▶ WHAT YOU SHOULD DO: From the records below, please return each line that holds the word "jettyhome".
[[ DATASET EXTRACT open ]]
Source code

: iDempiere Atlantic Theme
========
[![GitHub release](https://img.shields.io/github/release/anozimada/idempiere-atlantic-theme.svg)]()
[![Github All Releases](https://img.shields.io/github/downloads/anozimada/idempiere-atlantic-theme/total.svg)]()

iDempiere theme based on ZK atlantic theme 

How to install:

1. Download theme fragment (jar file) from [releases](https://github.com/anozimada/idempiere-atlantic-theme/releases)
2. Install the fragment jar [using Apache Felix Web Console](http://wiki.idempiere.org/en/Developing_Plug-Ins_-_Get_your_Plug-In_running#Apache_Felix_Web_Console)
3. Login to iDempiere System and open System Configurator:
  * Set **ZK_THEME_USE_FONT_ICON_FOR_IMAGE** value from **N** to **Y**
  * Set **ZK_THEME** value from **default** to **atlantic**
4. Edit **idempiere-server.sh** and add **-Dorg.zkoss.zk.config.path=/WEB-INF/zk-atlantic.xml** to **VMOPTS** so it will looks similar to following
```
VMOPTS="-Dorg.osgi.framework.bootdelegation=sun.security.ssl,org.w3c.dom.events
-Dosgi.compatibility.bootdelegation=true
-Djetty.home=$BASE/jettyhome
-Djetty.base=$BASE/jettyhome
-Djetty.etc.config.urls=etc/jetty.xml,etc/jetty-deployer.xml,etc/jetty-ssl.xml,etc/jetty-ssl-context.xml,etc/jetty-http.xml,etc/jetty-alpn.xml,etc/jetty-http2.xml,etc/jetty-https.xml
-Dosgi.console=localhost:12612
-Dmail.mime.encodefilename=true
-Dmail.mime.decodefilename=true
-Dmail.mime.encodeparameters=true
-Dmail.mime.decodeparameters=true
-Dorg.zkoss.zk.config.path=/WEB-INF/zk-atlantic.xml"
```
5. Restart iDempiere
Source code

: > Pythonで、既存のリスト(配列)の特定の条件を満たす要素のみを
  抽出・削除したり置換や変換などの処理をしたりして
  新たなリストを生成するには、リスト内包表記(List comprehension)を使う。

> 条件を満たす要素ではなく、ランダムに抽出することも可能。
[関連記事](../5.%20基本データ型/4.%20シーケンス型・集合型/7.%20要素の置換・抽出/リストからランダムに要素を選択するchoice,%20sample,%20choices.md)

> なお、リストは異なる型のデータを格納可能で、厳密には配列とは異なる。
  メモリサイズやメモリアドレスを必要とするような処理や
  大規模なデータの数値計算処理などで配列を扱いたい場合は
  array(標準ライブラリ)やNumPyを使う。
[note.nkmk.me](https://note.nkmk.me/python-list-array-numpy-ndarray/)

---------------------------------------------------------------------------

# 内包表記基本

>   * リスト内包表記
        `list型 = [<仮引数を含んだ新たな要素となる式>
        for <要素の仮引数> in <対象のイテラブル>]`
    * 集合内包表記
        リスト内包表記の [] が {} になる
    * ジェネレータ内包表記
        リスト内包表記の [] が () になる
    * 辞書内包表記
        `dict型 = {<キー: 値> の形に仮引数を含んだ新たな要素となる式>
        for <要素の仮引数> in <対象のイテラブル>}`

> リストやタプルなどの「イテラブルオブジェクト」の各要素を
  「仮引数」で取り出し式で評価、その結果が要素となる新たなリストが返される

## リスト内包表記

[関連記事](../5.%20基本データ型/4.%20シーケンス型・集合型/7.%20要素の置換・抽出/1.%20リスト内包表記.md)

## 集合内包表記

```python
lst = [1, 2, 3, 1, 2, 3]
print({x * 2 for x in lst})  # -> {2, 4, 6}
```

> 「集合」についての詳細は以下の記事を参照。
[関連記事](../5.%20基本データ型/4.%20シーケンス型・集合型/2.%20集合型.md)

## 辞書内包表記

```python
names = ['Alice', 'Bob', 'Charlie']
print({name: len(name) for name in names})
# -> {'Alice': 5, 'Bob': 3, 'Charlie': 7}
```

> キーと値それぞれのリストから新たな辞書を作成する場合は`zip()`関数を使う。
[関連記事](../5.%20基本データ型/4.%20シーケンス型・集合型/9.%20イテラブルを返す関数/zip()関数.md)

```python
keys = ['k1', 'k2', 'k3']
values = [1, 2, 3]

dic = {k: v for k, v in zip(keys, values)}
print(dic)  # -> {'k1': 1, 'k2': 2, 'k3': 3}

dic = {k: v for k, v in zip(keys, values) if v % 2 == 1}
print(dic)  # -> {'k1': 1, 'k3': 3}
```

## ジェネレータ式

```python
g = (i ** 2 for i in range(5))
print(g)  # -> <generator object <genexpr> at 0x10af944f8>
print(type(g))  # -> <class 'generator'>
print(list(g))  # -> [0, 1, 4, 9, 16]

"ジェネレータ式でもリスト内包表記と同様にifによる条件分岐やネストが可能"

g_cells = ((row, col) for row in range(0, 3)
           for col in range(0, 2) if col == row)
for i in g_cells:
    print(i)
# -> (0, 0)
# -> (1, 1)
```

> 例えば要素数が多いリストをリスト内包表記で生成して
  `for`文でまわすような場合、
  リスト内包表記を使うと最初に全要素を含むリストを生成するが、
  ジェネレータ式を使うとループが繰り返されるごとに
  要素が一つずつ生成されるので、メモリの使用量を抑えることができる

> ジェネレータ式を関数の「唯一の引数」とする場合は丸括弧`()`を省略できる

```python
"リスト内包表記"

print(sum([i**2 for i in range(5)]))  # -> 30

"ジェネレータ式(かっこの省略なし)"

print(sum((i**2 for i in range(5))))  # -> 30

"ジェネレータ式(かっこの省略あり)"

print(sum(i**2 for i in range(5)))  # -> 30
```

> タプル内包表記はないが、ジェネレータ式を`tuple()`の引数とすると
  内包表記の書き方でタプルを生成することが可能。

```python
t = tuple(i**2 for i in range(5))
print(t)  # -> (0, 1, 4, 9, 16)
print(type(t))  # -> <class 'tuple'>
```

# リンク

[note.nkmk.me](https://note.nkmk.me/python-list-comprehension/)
[[ DATASET EXTRACT closed ]]
[[ DATASET EXTRACT open ]]
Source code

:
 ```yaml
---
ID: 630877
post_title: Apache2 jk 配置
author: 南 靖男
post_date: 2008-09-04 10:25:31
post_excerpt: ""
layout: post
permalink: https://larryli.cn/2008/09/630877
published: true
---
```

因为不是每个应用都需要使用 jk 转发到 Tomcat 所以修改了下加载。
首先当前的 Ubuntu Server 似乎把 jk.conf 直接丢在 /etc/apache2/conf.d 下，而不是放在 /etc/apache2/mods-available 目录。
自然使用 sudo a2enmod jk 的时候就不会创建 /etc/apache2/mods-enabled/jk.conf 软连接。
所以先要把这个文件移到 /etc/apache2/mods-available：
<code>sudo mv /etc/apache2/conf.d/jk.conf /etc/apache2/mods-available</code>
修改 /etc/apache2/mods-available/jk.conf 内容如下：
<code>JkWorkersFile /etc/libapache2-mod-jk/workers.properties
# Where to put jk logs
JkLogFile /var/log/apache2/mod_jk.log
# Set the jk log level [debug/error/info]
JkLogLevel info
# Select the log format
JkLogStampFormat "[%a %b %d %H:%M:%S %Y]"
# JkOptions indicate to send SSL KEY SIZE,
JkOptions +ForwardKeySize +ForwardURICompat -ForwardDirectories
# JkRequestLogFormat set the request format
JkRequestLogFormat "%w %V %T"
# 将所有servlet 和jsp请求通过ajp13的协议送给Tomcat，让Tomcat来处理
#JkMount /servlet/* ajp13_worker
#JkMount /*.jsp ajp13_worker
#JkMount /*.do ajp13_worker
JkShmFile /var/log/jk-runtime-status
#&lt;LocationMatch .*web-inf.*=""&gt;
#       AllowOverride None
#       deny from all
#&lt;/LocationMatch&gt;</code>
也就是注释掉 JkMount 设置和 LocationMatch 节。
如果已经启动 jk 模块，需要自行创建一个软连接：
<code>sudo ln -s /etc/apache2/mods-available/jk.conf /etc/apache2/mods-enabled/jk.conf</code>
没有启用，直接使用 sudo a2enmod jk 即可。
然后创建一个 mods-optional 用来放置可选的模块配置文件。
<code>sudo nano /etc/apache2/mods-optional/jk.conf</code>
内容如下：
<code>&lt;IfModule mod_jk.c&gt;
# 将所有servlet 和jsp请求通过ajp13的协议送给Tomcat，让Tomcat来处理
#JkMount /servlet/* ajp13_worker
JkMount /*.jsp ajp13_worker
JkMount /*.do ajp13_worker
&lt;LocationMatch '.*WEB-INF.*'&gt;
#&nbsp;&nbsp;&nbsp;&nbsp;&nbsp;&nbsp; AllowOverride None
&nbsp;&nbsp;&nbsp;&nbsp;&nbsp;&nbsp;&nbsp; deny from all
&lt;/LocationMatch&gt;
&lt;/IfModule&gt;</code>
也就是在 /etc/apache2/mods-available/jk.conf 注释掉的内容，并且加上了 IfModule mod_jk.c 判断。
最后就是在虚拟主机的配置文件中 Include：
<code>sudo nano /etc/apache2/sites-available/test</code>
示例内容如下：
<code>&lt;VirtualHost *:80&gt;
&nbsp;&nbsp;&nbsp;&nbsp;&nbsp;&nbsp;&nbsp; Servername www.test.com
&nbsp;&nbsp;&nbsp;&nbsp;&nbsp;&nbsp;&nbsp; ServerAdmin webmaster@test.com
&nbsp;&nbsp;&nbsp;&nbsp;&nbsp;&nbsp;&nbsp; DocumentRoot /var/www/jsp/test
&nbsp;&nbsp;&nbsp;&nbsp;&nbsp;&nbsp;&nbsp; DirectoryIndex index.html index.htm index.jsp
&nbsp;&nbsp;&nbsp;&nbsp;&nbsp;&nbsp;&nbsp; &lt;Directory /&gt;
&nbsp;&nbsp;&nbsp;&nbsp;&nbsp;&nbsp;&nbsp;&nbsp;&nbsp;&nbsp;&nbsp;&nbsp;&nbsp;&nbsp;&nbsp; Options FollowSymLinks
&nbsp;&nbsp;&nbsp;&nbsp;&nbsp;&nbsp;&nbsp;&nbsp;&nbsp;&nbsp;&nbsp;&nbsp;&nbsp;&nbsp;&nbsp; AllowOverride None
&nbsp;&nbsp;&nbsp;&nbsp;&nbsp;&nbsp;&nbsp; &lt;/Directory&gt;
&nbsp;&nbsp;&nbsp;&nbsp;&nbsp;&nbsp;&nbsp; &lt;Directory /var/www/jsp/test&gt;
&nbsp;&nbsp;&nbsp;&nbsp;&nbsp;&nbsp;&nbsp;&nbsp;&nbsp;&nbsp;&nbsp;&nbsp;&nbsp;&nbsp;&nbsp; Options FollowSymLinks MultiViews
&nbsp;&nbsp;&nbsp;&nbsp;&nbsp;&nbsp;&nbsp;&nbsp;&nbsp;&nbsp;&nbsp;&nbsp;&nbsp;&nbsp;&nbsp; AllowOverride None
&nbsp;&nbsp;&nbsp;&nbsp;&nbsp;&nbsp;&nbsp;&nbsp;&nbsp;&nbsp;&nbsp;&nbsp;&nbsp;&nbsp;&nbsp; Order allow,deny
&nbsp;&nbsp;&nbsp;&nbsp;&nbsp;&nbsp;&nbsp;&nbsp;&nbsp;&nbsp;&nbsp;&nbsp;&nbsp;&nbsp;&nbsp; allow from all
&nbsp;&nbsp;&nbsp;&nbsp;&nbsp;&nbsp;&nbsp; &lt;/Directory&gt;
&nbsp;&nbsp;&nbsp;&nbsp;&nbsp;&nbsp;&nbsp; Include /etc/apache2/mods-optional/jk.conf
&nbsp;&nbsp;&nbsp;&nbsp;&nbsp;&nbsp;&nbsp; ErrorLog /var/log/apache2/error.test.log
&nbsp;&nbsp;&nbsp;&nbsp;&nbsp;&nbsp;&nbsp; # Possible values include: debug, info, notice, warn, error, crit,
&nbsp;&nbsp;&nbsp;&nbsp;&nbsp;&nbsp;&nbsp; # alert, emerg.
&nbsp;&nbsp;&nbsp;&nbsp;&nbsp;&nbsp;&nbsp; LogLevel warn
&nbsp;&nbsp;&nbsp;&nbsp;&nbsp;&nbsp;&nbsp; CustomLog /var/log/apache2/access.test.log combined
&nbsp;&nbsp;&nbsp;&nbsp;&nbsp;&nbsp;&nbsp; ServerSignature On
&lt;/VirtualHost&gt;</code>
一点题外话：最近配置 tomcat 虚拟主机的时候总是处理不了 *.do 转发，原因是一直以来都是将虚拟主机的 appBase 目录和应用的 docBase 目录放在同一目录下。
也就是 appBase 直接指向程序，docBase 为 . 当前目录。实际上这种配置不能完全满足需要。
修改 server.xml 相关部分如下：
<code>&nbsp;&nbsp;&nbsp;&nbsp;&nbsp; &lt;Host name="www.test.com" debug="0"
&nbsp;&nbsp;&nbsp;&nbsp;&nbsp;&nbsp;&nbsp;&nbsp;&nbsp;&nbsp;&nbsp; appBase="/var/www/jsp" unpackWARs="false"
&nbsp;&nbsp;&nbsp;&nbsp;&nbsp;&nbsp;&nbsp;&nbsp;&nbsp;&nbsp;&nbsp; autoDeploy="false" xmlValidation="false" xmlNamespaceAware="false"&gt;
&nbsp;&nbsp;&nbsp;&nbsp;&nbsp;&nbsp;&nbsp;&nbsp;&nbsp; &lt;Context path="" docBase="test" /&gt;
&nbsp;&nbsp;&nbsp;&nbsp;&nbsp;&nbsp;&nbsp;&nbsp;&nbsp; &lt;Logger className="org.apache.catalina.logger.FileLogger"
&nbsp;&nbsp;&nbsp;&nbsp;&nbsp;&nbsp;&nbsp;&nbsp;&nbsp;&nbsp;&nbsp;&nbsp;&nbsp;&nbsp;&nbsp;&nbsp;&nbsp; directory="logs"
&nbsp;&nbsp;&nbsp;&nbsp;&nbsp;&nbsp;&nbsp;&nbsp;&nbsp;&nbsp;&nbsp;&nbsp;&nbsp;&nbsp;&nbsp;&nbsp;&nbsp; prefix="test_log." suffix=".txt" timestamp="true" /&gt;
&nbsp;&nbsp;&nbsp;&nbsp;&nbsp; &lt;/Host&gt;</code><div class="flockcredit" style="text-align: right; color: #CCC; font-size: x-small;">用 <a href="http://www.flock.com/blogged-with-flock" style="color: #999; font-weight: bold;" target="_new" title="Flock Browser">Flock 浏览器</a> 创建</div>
[[ DATASET EXTRACT closed ]]
▶ THE COMPLETED TASK:
-Djetty.home=$BASE/jettyhome
-Djetty.base=$BASE/jettyhome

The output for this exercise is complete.